● Source material:
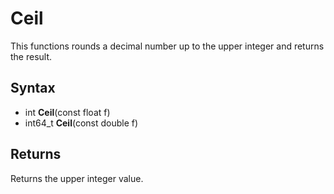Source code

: # Ceil #
This functions rounds a decimal number up to the upper integer and returns the result.

## Syntax ##
- int **Ceil**(const float f)
- int64_t **Ceil**(const double f)

## Returns ##
Returns the upper integer value.
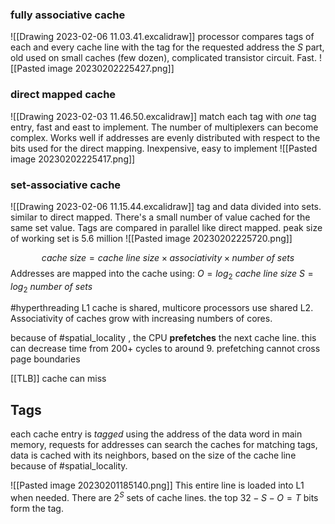 
### **fully associative cache** 
![[Drawing 2023-02-06 11.03.41.excalidraw]]
processor compares tags of each and every cache line with the tag for the requested address the $S$ part, old used on small caches (few dozen), complicated transistor circuit. Fast. 
![[Pasted image 20230202225427.png]]
### **direct mapped cache**
![[Drawing 2023-02-03 11.46.50.excalidraw]]
match each tag with *one* tag entry, fast and east to implement. The number of multiplexers can become complex. Works well if addresses are evenly distributed with respect to the bits used for the direct mapping. Inexpensive, easy to implement
![[Pasted image 20230202225417.png]]
### **set-associative cache**
![[Drawing 2023-02-06 11.15.44.excalidraw]]
tag and data divided into sets. similar to direct mapped. There's a small number of value cached for the same set value. Tags are compared in parallel like direct mapped. 
peak size of working set is 5.6 million
![[Pasted image 20230202225720.png]]

$$cache\ size = cache \ line\ size \times associativity \times number\ of\ sets$$
Addresses are mapped into the cache using:
$O = log_{2}\ cache\ line\ size$
$S = log_{2}\ number\ of \ sets$

#hyperthreading L1 cache is shared, multicore processors use shared L2. 
Associativity of caches grow with increasing numbers of cores. 

because of #spatial_locality , the CPU **prefetches** the next cache line. this can decrease time from 200+ cycles to around 9. prefetching cannot cross page boundaries

[[TLB]] cache can miss

## Tags
each cache entry is *tagged* using the address of the data word in main memory, requests for addresses can search the caches for matching tags, data is cached with its neighbors, based on the size of the cache line because of #spatial_locality. 


![[Pasted image 20230201185140.png]]
This entire line is loaded into L1 when needed. 
There are $2^S$ sets of cache lines. 
the top $32-S-O=T$ bits form the tag. 
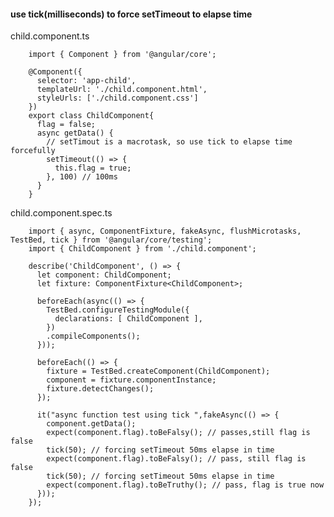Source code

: #### use tick(milliseconds) to force setTimeout to elapse time

child.component.ts

        import { Component } from '@angular/core';

        @Component({
          selector: 'app-child',
          templateUrl: './child.component.html',
          styleUrls: ['./child.component.css']
        })
        export class ChildComponent{
          flag = false;
          async getData() {
            // setTimout is a macrotask, so use tick to elapse time forcefully
            setTimeout(() => {
              this.flag = true;
            }, 100) // 100ms
          }
        }

child.component.spec.ts


        import { async, ComponentFixture, fakeAsync, flushMicrotasks, TestBed, tick } from '@angular/core/testing';
        import { ChildComponent } from './child.component';

        describe('ChildComponent', () => {
          let component: ChildComponent;
          let fixture: ComponentFixture<ChildComponent>;

          beforeEach(async(() => {
            TestBed.configureTestingModule({
              declarations: [ ChildComponent ],
            })
            .compileComponents();
          }));

          beforeEach(() => {
            fixture = TestBed.createComponent(ChildComponent);
            component = fixture.componentInstance;
            fixture.detectChanges();
          });

          it("async function test using tick ",fakeAsync(() => {
            component.getData();
            expect(component.flag).toBeFalsy(); // passes,still flag is false
            tick(50); // forcing setTimeout 50ms elapse in time 
            expect(component.flag).toBeFalsy(); // pass, still flag is false
            tick(50); // forcing setTimeout 50ms elapse in time
            expect(component.flag).toBeTruthy(); // pass, flag is true now
          }));
        });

● Exercise brief: Give the records again exactly, pictures left out.

● Answer below:
Source code

: # Ceil #
This functions rounds a decimal number up to the upper integer and returns the result.

## Syntax ##
- int **Ceil**(const float f)
- int64_t **Ceil**(const double f)

## Returns ##
Returns the upper integer value.
### **fully associative cache** 
![[Drawing 2023-02-06 11.03.41.excalidraw]]
processor compares tags of each and every cache line with the tag for the requested address the $S$ part, old used on small caches (few dozen), complicated transistor circuit. Fast. 
![[Pasted image 20230202225427.png]]
### **direct mapped cache**
![[Drawing 2023-02-03 11.46.50.excalidraw]]
match each tag with *one* tag entry, fast and east to implement. The number of multiplexers can become complex. Works well if addresses are evenly distributed with respect to the bits used for the direct mapping. Inexpensive, easy to implement
![[Pasted image 20230202225417.png]]
### **set-associative cache**
![[Drawing 2023-02-06 11.15.44.excalidraw]]
tag and data divided into sets. similar to direct mapped. There's a small number of value cached for the same set value. Tags are compared in parallel like direct mapped. 
peak size of working set is 5.6 million
![[Pasted image 20230202225720.png]]

$$cache\ size = cache \ line\ size \times associativity \times number\ of\ sets$$
Addresses are mapped into the cache using:
$O = log_{2}\ cache\ line\ size$
$S = log_{2}\ number\ of \ sets$

#hyperthreading L1 cache is shared, multicore processors use shared L2. 
Associativity of caches grow with increasing numbers of cores. 

because of #spatial_locality , the CPU **prefetches** the next cache line. this can decrease time from 200+ cycles to around 9. prefetching cannot cross page boundaries

[[TLB]] cache can miss

## Tags
each cache entry is *tagged* using the address of the data word in main memory, requests for addresses can search the caches for matching tags, data is cached with its neighbors, based on the size of the cache line because of #spatial_locality. 


![[Pasted image 20230201185140.png]]
This entire line is loaded into L1 when needed. 
There are $2^S$ sets of cache lines. 
the top $32-S-O=T$ bits form the tag. 
Source code

: #### use tick(milliseconds) to force setTimeout to elapse time

child.component.ts

        import { Component } from '@angular/core';

        @Component({
          selector: 'app-child',
          templateUrl: './child.component.html',
          styleUrls: ['./child.component.css']
        })
        export class ChildComponent{
          flag = false;
          async getData() {
            // setTimout is a macrotask, so use tick to elapse time forcefully
            setTimeout(() => {
              this.flag = true;
            }, 100) // 100ms
          }
        }

child.component.spec.ts


        import { async, ComponentFixture, fakeAsync, flushMicrotasks, TestBed, tick } from '@angular/core/testing';
        import { ChildComponent } from './child.component';

        describe('ChildComponent', () => {
          let component: ChildComponent;
          let fixture: ComponentFixture<ChildComponent>;

          beforeEach(async(() => {
            TestBed.configureTestingModule({
              declarations: [ ChildComponent ],
            })
            .compileComponents();
          }));

          beforeEach(() => {
            fixture = TestBed.createComponent(ChildComponent);
            component = fixture.componentInstance;
            fixture.detectChanges();
          });

          it("async function test using tick ",fakeAsync(() => {
            component.getData();
            expect(component.flag).toBeFalsy(); // passes,still flag is false
            tick(50); // forcing setTimeout 50ms elapse in time 
            expect(component.flag).toBeFalsy(); // pass, still flag is false
            tick(50); // forcing setTimeout 50ms elapse in time
            expect(component.flag).toBeTruthy(); // pass, flag is true now
          }));
        });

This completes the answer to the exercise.